Today, I lost someone who has been a part of my life longer than most people I know. This someone has been around longer than my kids, my husband, most of my friends, a lot of my extended family...we've been "together" for 20 years. Now, I don't know what I'm going to do.
This is Cookie. She belonged to my aunt and uncle as a part of their trail-riding business. I began riding her when I was about 9 and I quickly fell in love. Most people didn't like or understand her because she was always cranky, moody, and kicked at other horses. She was also unpredictable and would spook at one thing but be completely fine with another, generally scarier thing. But I saw through all of that. I saw the huge heart she had and all of the potential that some TLC would give her (I'm talking emotional TLC, my aunt took excellent care of her)
Cookie in July
I bugged my aunt for years. I would ask her several times each year if she was ready to sell her yet, if I could buy her, if she'd give her to me. I never gave up. The summer that I turned 13, they gave in and told me I could buy her. I was completely over the moon. I counted up all the money in my savings (I wasn't kidding!) and promptly handed it over the next day. She was mine.
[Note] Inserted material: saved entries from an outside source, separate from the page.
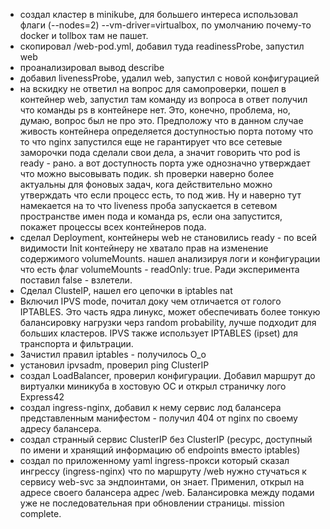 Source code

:  - создал кластер в minikube, для большего интереса использовал флаги (--nodes=2) --vm-driver=virtualbox, по умолчанию почему-то docker и tollbox там не пашет.
 - скопировал /web-pod.yml, добавил туда readinessProbe, запустил web
 - проанализировал вывод describe
 - добавил livenessProbe, удалил web, запустил с новой конфигурацией
 - на вскидку не ответил на вопрос для самопроверки, пошел в контейнер web, запустил там команду из вопроса
в ответ получил что команды ps в контейнере нет. Это, конечно, проблема, но, думаю, вопрос был не про это. Предположу что в данном случае живость контейнера определяется доступностью порта потому что то что nginx запустился еще не гарантирует что все сетевые заморочки пода сделали свои дела, а значит говорить что pod is ready - рано. а вот доступность порта уже однозначно утверждает что можно высовывать подик. sh проверки наверно более актуальны для фоновых задач, кога действительно можно утверждать что если процесс есть, то под жив. Ну и наверно тут намекается на то что liveness проба запускается в сетевом пространстве имен пода и команда ps, если она запустится, покажет процессы всех контейнеров пода.
 - сделал Deployment, контейнеры web не становились ready - по всей видимости Init контейнеру не хватало прав на изменение содержимого volumeMounts. нашел анализируя логи и конфигурации что есть флаг volumeMounts -  readOnly: true. Ради эксперимента поставил false - взлетели.
 - Сделал ClusteIP, нашел его цепочки в iptables nat
 - Включил IPVS mode, почитал доку чем отличается от голого IPTABLES. Это часть ядра линукс, может обеспечивать более тонкую балансировку нагрузки черз random probability, лучше подходит для больших кластеров. IPVS также использует IPTABLES (ipset) для транспорта и фильтрации.
 - Зачистил правил iptables - получилось О_о
 - установил ipvsadm, проверил ping ClusterIP 
 - создал LoadBalancer, проверил конфигурации. Добавил маршрут до виртуалки миникуба в хостовую ОС и открыл страничку лого Express42
 - создал ingress-nginx, добавил к нему сервис лод балансера представленным манифестом - получил 404 от nginx по своему адресу балансера. 
 - создал странный сервис ClusterIP без ClusterIP (ресурс, доступный по имени и хранящий информацию об endpoints вместо iptables)  
 - создал по приложенному yaml ingress-прокси который сказал ингрессу (ingress-nginx) что по маршруту /web нужно стучаться к сервису web-svc за эндпоинтами, он знает.  Применил, открыл на адресе своего балансера адрес /web. Балансировка между подами уже не последовательная при обновлении страницы. mission complete.
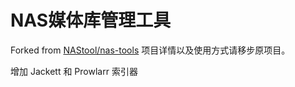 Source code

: # NAS媒体库管理工具
Forked from [NAStool/nas-tools](https://github.com/NAStool/nas-tools)
项目详情以及使用方式请移步原项目。

增加 Jackett 和 Prowlarr 索引器
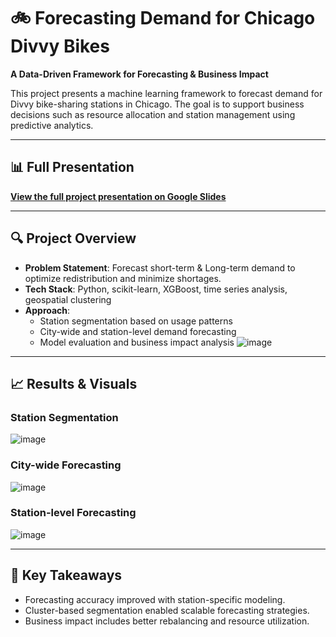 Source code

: # 🚲 Forecasting Demand for Chicago Divvy Bikes

**A Data-Driven Framework for Forecasting & Business Impact**

This project presents a machine learning framework to forecast demand for Divvy bike-sharing stations in Chicago. The goal is to support business decisions such as resource allocation and station management using predictive analytics.

---

## 📊 Full Presentation

**[View the full project presentation on Google Slides](https://docs.google.com/presentation/d/1izrE8-NNoI8iQ32XVcBCTva_F0xOp91v90jMnADu404/edit?slide=id.g3356d7ecdbb_2_354)**

---

## 🔍 Project Overview

- **Problem Statement**: Forecast short-term & Long-term demand to optimize redistribution and minimize shortages.
- **Tech Stack**: Python, scikit-learn, XGBoost, time series analysis, geospatial clustering
- **Approach**:
  - Station segmentation based on usage patterns
  - City-wide and station-level demand forecasting
  - Model evaluation and business impact analysis
![image](https://github.com/user-attachments/assets/e83606e0-99c9-4c7d-bdba-1e2128d07bd2)

---

## 📈 Results & Visuals

### Station Segmentation
![image](https://github.com/user-attachments/assets/42a2d109-e2f7-46e5-b108-8d5b603ba3eb)


### City-wide Forecasting
![image](https://github.com/user-attachments/assets/f04d523d-79fa-48c2-8bc8-19f1c7a58c35)


### Station-level Forecasting
![image](https://github.com/user-attachments/assets/f6701b91-187d-4ff9-9141-0bf50047916d)


---

## 🧠 Key Takeaways

- Forecasting accuracy improved with station-specific modeling.
- Cluster-based segmentation enabled scalable forecasting strategies.
- Business impact includes better rebalancing and resource utilization.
Alayna on George, Lilly and I on Cookie in Sept 2007
For the last month, Cookie has been losing weight rapidly. I don't know what was wrong, as I couldn't afford extensive vet bills and testing. And to be honest, Cookie was old (28 or 29-ave lifespan of a horse is around 24) and though I wanted to, I knew that anything like that would only prolong her life by months, or maybe a year or two, not several. So we did what we could to make her comfortable and try to put weight back on her. But today, she took her last breath. I had been preparing myself, but I knew it would be hard and I thought I had more time. And it hurts. Bad. But we had a great run and a great life together. She taught me so much and I will miss her and think of her with every horse I see.